▶ **EXERCISE**
Gather all lines with "setcounter" from the records.
(THE INPUT)
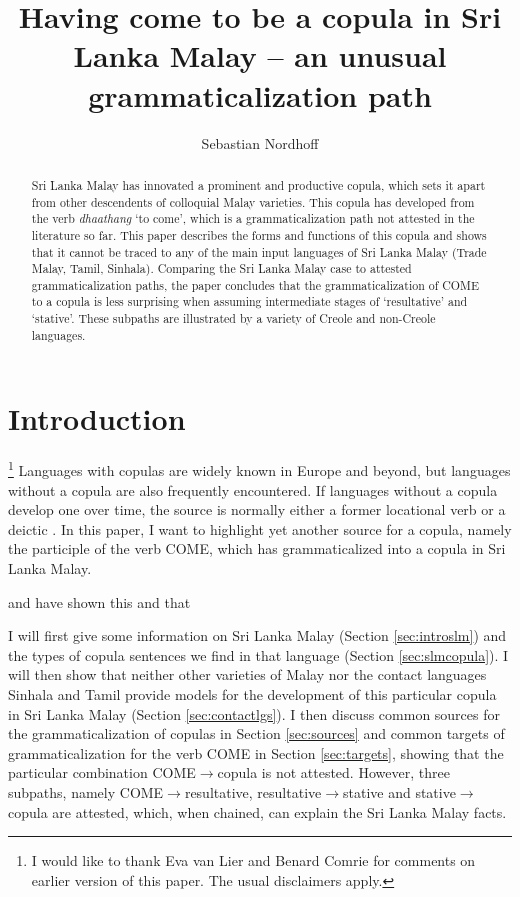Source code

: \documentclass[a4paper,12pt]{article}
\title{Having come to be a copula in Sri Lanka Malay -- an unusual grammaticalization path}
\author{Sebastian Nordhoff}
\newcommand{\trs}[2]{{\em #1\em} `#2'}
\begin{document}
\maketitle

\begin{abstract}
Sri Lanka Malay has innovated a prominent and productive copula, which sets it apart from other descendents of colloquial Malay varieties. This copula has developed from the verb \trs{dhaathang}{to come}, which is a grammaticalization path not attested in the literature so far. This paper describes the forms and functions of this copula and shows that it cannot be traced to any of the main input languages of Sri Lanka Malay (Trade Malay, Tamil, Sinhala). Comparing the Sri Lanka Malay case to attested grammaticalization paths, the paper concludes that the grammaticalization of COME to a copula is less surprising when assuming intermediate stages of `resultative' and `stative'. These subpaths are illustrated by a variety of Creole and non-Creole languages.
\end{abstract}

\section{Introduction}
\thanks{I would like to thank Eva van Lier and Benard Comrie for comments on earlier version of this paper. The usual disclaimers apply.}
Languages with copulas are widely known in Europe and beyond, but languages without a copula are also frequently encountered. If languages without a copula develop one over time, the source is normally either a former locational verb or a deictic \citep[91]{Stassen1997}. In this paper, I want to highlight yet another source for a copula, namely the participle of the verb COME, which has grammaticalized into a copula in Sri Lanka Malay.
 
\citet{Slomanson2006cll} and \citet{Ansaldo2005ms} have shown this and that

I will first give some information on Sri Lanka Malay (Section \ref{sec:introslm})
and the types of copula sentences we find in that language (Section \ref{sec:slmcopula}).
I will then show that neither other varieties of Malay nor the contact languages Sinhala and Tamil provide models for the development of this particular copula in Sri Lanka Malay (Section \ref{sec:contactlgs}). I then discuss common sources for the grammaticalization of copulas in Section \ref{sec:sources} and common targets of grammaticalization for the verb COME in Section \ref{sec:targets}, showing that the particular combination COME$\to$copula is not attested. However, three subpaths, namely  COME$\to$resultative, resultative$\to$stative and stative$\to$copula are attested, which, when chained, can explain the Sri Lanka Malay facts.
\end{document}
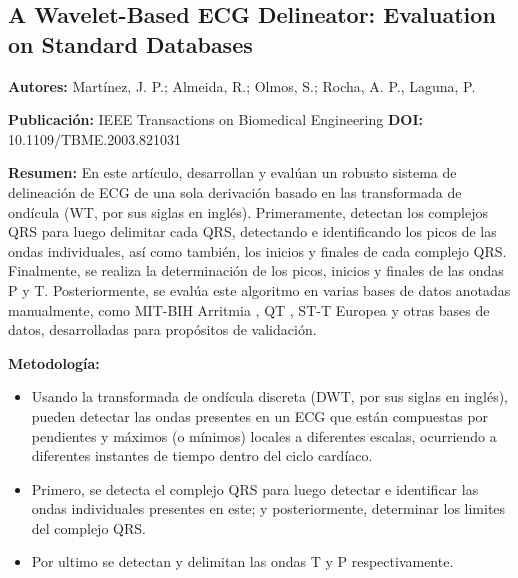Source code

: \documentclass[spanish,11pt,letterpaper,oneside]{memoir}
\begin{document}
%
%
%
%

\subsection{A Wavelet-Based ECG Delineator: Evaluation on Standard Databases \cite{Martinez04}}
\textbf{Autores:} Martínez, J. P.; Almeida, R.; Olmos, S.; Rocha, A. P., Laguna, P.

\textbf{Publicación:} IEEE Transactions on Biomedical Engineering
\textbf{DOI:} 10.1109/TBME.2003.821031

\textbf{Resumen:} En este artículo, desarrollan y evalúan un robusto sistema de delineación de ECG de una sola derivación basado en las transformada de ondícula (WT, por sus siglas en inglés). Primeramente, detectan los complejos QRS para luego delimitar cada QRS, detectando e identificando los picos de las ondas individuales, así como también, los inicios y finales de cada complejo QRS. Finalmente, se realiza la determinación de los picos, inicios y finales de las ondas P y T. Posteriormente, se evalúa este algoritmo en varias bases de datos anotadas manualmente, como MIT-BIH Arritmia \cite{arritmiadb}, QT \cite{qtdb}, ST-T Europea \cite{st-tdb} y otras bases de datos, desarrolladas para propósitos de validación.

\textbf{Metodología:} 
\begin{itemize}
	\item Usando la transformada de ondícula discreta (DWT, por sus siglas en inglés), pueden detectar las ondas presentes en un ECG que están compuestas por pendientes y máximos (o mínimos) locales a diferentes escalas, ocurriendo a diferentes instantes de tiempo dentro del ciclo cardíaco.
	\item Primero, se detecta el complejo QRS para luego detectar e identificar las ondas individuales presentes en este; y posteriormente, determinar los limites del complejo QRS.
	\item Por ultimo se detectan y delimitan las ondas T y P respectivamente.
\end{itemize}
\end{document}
(End THE INPUT)
(THE INPUT)
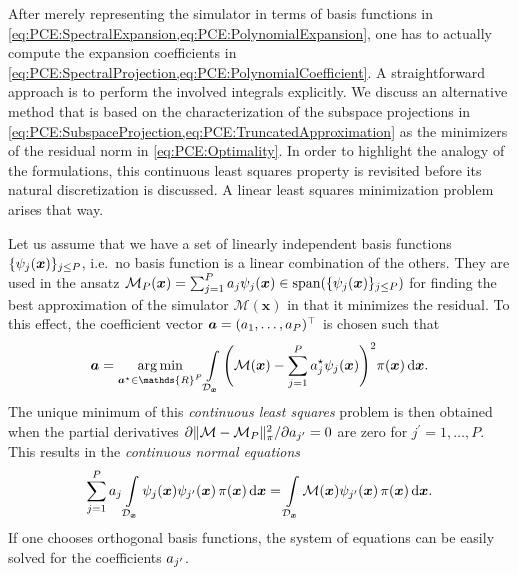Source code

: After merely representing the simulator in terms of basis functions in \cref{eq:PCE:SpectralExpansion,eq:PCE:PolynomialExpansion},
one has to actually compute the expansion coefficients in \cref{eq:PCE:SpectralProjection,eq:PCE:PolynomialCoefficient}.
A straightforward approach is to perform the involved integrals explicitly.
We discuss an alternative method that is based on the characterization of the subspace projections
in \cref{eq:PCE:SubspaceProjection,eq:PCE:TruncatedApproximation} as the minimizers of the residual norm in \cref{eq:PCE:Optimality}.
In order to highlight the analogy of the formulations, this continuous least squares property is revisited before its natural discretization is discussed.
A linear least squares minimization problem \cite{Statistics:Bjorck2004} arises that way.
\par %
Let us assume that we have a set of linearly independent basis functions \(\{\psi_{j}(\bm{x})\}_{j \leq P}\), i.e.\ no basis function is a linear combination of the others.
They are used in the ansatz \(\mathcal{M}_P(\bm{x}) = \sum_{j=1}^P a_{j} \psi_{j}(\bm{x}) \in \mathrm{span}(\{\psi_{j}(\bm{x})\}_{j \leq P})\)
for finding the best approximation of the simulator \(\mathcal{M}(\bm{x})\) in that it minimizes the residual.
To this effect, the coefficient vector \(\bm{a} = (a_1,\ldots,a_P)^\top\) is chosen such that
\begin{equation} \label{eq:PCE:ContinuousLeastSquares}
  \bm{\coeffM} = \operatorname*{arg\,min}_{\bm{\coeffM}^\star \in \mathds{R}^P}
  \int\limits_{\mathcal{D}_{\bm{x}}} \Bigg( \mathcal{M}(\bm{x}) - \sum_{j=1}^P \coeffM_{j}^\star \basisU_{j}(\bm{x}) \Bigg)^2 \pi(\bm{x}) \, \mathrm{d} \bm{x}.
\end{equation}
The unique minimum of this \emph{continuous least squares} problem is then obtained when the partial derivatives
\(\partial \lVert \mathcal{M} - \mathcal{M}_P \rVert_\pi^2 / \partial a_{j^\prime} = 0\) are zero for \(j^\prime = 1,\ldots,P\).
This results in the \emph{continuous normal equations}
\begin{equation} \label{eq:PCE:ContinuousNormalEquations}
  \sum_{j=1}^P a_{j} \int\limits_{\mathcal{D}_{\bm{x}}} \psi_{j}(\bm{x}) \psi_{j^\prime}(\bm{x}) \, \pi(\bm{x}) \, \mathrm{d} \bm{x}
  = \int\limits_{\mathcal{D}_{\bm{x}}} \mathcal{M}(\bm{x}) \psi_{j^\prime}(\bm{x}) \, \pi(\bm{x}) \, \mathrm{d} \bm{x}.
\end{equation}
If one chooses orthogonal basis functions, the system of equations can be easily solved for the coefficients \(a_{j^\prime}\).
(End THE INPUT)
(THE INPUT)
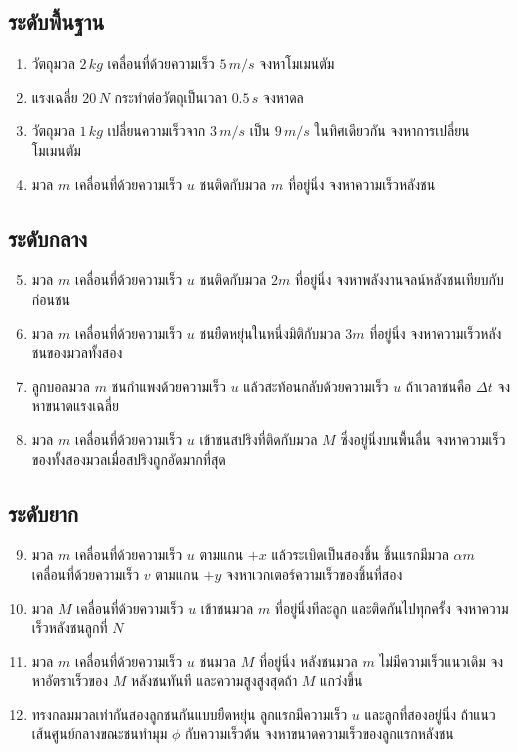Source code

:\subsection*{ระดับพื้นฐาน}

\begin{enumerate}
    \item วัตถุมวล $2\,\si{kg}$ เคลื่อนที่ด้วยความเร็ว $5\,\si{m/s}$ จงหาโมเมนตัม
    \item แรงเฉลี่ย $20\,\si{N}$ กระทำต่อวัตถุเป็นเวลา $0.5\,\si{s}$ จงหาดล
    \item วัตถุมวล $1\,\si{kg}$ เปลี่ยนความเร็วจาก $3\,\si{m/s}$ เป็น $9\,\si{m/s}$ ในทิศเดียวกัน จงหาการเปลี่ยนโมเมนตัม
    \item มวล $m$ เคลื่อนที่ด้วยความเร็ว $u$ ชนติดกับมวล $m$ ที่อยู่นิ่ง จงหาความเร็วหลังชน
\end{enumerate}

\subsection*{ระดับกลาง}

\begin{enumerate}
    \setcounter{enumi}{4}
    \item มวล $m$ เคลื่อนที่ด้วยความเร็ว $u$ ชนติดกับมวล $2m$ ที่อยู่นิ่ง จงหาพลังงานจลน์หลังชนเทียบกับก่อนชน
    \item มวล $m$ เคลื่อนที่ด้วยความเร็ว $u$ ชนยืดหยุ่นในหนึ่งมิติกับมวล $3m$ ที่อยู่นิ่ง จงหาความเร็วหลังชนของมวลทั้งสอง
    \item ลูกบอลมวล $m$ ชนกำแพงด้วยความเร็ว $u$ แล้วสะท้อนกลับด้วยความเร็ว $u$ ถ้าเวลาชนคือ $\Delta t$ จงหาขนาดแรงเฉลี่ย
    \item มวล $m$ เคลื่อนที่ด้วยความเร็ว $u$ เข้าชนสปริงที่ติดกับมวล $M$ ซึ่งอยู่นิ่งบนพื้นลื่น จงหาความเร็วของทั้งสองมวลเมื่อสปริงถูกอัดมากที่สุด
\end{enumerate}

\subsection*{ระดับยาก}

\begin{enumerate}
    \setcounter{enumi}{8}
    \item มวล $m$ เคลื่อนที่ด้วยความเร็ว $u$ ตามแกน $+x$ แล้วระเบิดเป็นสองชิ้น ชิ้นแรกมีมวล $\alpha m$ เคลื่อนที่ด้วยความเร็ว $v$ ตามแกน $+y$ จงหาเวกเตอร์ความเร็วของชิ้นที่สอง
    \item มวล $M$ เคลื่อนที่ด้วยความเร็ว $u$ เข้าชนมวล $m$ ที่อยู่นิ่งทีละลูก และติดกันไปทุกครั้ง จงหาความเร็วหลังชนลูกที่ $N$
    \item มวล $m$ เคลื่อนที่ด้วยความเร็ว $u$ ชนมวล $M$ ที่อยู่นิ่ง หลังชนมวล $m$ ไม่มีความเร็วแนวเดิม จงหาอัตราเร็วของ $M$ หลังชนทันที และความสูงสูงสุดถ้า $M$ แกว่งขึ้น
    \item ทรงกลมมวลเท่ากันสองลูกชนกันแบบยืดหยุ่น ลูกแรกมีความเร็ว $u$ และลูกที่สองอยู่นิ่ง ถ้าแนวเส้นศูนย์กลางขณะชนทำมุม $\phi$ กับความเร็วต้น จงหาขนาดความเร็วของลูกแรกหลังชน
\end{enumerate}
(End THE INPUT)
▶ **EXPECTED ANSWER**
    \setcounter{enumi}{4}
    \setcounter{enumi}{8}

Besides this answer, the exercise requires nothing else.